> [What to do]: With the line that contains "the single URL" as the final line, return every line from the start of the data below exactly.

> [Data for analysis]:
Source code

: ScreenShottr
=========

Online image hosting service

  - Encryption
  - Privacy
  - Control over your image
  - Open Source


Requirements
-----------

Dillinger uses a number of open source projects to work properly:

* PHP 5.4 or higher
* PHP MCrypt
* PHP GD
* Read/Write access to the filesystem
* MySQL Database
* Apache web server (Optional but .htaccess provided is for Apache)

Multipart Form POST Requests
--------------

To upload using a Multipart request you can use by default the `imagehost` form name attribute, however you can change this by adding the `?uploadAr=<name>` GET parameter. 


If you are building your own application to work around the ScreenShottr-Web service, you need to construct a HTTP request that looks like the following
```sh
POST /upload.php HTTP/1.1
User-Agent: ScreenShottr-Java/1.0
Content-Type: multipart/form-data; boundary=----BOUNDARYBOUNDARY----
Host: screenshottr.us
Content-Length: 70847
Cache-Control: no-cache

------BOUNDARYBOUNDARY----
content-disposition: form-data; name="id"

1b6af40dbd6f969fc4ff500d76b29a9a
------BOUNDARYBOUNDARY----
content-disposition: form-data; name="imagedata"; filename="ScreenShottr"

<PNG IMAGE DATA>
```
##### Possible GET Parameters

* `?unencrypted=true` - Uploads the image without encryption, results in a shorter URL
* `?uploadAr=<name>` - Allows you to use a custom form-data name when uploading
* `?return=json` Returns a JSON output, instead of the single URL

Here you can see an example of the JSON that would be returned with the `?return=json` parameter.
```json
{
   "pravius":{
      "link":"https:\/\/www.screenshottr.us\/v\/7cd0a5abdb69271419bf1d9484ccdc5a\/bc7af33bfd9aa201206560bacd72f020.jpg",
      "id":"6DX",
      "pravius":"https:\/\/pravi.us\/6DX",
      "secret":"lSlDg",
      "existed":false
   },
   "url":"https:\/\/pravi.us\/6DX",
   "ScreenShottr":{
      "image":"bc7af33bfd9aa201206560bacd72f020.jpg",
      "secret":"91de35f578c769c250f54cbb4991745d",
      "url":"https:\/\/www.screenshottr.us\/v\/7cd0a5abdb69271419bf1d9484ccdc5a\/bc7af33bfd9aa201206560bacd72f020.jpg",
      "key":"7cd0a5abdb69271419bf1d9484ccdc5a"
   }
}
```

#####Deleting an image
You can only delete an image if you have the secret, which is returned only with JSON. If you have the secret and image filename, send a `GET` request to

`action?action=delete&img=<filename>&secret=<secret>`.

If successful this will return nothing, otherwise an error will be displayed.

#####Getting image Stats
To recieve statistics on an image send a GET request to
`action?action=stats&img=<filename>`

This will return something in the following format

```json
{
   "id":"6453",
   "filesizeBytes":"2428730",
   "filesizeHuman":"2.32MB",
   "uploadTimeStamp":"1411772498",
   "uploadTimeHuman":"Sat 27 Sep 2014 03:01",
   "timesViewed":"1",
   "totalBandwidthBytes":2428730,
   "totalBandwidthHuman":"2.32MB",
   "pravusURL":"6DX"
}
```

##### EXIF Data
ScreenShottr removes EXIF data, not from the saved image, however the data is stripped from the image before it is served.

> [Solved problem]:
Source code

: ScreenShottr
=========

Online image hosting service

  - Encryption
  - Privacy
  - Control over your image
  - Open Source


Requirements
-----------

Dillinger uses a number of open source projects to work properly:

* PHP 5.4 or higher
* PHP MCrypt
* PHP GD
* Read/Write access to the filesystem
* MySQL Database
* Apache web server (Optional but .htaccess provided is for Apache)

Multipart Form POST Requests
--------------

To upload using a Multipart request you can use by default the `imagehost` form name attribute, however you can change this by adding the `?uploadAr=<name>` GET parameter. 


If you are building your own application to work around the ScreenShottr-Web service, you need to construct a HTTP request that looks like the following
```sh
POST /upload.php HTTP/1.1
User-Agent: ScreenShottr-Java/1.0
Content-Type: multipart/form-data; boundary=----BOUNDARYBOUNDARY----
Host: screenshottr.us
Content-Length: 70847
Cache-Control: no-cache

------BOUNDARYBOUNDARY----
content-disposition: form-data; name="id"

1b6af40dbd6f969fc4ff500d76b29a9a
------BOUNDARYBOUNDARY----
content-disposition: form-data; name="imagedata"; filename="ScreenShottr"

<PNG IMAGE DATA>
```
##### Possible GET Parameters

* `?unencrypted=true` - Uploads the image without encryption, results in a shorter URL
* `?uploadAr=<name>` - Allows you to use a custom form-data name when uploading
* `?return=json` Returns a JSON output, instead of the single URL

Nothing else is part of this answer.